> [Action item] In the entries below, find each line bearing the string "historical" and copy it.

--- Listed records Enclosed Below ---

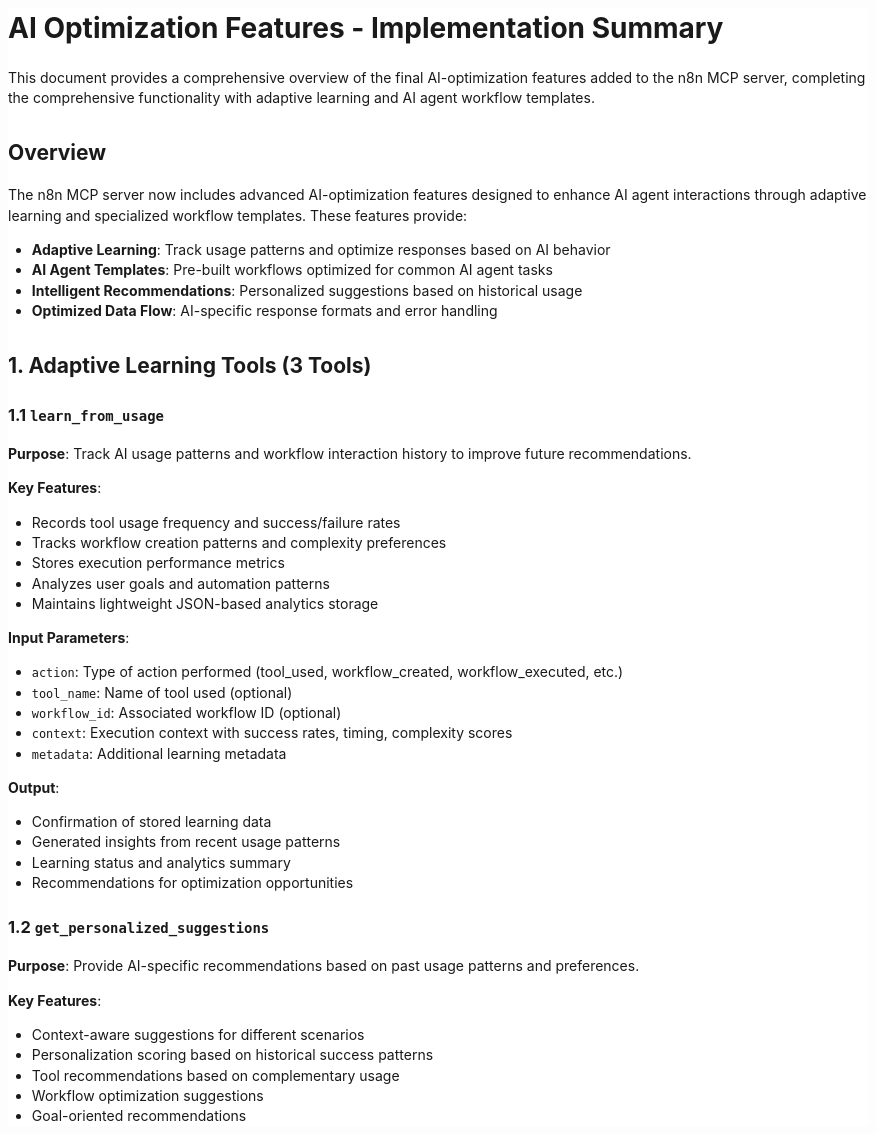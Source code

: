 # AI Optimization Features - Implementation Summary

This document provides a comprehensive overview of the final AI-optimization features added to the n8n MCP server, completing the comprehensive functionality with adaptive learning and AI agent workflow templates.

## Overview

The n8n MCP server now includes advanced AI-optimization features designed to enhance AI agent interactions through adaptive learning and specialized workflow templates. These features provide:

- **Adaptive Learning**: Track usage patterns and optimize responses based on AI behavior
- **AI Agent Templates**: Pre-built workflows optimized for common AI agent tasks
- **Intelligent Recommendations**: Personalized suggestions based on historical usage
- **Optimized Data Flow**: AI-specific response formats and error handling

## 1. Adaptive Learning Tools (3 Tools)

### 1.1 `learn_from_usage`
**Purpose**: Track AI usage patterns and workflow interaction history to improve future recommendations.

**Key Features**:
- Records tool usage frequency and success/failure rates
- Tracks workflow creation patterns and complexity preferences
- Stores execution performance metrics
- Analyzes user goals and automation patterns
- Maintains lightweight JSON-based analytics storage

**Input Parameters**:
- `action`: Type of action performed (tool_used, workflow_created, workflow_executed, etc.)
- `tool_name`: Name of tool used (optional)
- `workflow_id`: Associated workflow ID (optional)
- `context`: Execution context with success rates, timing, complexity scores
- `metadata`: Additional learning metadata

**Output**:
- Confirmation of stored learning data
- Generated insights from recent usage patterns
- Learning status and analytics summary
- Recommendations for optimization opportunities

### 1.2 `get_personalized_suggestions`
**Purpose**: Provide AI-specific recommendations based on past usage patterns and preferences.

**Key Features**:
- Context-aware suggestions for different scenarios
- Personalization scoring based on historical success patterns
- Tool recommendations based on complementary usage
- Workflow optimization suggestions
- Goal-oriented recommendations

--- End of Enclosed Listed records ---
--- Listed records Enclosed Below ---

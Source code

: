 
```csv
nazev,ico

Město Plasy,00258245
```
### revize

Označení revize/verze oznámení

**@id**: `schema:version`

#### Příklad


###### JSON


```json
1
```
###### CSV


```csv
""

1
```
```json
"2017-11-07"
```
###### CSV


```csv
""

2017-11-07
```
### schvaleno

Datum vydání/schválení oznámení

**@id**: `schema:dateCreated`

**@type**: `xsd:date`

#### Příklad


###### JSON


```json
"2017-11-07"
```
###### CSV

--- End of Enclosed Listed records ---
--- Listed records Enclosed Below ---

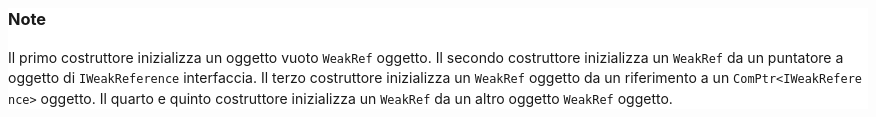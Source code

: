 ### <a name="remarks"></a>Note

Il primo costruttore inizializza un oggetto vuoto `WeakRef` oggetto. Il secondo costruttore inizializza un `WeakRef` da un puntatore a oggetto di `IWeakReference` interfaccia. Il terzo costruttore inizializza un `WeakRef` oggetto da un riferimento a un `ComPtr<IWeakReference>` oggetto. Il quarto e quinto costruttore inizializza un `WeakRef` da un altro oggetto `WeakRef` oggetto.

--- End of Enclosed Listed records ---

> [Output]
- **Intelligent Recommendations**: Personalized suggestions based on historical usage
- Personalization scoring based on historical success patterns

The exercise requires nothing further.